4. P.S Have Fun
Off spoglądał w morską przestrzeń, sięgając wzrokiem jak najdalej, swoje dłonie ułożył na biodrach.
Gun również wpatrywał się w wodę z założonymi rękami wypatrując horyzontu. Po chwili przeniósł wzrok na stojącego obok Offa.
- Papi, dlaczego jeszcze ich nie ma? Myślisz, że...-
-...Umm... to jeszcze za wcześnie!... Niedługo się tutaj zjawią...
Gun przeniósł swoje ręce na głowę skupiając wzrok,próbując dostrzec coś więcej na tafli wody.
Powoli, zza horyzontu pojawiła się sylwetka łodzi, powietrze również zmieniło swój bieg.
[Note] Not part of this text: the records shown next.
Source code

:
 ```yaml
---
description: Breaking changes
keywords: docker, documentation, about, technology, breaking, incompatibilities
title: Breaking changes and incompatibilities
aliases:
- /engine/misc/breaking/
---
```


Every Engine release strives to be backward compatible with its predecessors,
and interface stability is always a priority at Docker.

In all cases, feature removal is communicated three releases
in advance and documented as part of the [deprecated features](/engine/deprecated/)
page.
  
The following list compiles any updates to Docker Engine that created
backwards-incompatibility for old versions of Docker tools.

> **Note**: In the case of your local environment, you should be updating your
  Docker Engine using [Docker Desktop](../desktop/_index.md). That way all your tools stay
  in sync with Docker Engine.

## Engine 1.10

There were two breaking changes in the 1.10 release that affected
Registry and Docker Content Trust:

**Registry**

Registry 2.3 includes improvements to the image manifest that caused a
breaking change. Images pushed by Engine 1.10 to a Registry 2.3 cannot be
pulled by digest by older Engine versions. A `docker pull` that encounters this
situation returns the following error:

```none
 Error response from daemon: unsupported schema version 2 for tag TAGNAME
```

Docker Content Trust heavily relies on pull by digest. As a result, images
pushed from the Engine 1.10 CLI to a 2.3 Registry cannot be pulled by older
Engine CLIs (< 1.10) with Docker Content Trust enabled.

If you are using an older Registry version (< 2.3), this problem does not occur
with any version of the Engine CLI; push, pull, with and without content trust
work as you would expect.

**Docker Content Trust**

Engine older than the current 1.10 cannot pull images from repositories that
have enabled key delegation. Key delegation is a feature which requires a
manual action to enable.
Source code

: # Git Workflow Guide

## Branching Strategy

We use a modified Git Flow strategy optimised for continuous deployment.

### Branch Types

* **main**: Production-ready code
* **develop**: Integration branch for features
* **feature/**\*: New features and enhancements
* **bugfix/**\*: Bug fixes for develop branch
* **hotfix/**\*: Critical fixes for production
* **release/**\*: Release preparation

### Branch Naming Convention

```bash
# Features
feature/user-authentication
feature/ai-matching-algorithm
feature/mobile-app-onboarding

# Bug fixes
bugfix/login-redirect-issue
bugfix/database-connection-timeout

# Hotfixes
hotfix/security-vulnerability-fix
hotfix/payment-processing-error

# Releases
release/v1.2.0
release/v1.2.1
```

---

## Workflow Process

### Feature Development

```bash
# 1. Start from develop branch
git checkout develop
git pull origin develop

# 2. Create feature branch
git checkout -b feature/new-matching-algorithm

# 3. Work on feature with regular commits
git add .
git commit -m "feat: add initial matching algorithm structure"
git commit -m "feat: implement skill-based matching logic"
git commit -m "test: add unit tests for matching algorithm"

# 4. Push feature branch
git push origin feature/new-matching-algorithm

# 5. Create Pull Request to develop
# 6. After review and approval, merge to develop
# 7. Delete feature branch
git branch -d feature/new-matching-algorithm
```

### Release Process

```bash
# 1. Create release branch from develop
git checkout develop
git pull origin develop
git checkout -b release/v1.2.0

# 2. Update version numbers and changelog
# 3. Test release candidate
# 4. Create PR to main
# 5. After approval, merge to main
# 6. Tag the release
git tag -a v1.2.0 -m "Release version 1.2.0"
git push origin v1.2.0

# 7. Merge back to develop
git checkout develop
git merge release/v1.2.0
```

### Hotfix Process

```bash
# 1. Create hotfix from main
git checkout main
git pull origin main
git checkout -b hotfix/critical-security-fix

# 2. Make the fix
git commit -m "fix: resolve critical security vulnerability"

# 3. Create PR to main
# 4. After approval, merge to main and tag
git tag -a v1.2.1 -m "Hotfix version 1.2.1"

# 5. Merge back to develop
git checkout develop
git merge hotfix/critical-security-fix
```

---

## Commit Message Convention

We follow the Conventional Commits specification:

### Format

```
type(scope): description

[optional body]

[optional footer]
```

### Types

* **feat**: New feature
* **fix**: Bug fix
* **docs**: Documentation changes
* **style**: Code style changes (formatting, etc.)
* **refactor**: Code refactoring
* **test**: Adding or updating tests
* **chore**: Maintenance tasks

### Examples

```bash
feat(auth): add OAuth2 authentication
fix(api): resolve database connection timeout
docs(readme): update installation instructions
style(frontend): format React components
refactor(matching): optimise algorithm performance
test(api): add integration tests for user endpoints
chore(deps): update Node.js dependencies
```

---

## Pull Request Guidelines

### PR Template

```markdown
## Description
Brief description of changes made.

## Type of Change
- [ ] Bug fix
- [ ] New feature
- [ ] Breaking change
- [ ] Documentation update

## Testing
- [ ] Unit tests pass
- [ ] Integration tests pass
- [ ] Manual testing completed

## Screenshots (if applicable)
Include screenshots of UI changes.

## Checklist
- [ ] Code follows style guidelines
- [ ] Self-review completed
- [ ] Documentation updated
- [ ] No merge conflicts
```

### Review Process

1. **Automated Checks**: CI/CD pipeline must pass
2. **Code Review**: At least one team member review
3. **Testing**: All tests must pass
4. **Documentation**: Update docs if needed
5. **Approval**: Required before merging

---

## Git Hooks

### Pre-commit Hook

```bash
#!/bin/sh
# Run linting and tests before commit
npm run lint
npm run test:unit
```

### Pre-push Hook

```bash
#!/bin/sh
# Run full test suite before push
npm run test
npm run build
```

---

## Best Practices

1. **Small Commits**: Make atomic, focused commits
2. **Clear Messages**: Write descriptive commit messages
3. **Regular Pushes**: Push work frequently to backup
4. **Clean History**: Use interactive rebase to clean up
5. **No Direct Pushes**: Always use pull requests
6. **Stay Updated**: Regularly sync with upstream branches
- Płynie! Łódź jest tutaj! - krzyknął Off, patrząc we wskazanym przez siebie kierunku.
- No w końcu! Możemy wracać do domu! - Obaj podbiegli bliżej morza i machali do zbliżającej się łodzi.
***
- To wy jesteście tą dwójką, która zaginęła w zeszły weekend? - zapytał właściciel łodzi, powoli opuszczając kotwicę. W tym samym czasie niektórzy z pasażerów z zapałem skakali do wody i kierowali się w stronę plaży, gotowi na weekendową imprezę na wyspie.
- Tak, tak... utknęliśmy tutaj przez cały tydzień.
- Oh, macie dużo szczęścia, że wciąż możecie krzyczeć. Większość myślała, że... ah! Mniejsza z tym! Ta łódź ma kurs powrotny dopiero w niedzielę, I tak musicie czekać.
- Może mógłbyś zrobić jakiś wyjatek dla...- zanim Off zdążył dokończyć zdanie, usłyszał jak ktoś woła go po imieniu.
- ...Off!! Gun!!!
- Off!! - Mike przyszedł i objął swojego ukochanego przyjaciela.
- Gun!!! - White przywitał się w ten sam sposób z Gunem.
- Tęskniliśmy za wami tak bardzo... dzięki Bogu, że jesteście tutaj... żywi.
- Czemu tak długo zajęło wam zrozumienie, że tu jesteśmy i potrzebujemy waszej pomocy? Moglibyście wynająć łódź i po nas wrócić. - zapytał Off Mike'a i White'a.
Obaj otworzyli usta, ale z ich ust nie padło ani jedno słowo.
- Eee... eee... Off, najpierw posłuchaj co mamy do powiedzenia. Kiedy obudziliśmy się tego dnia, nie było was obok, więc stwierdziliśmy, że mogliście wejść na pokład łodzi przed nami... Mieliśmy też straszny ból głowy, więc nie sprawdziliśmy waszej obecności aż do następnego dnia... - próbował wytłumaczyć Mike.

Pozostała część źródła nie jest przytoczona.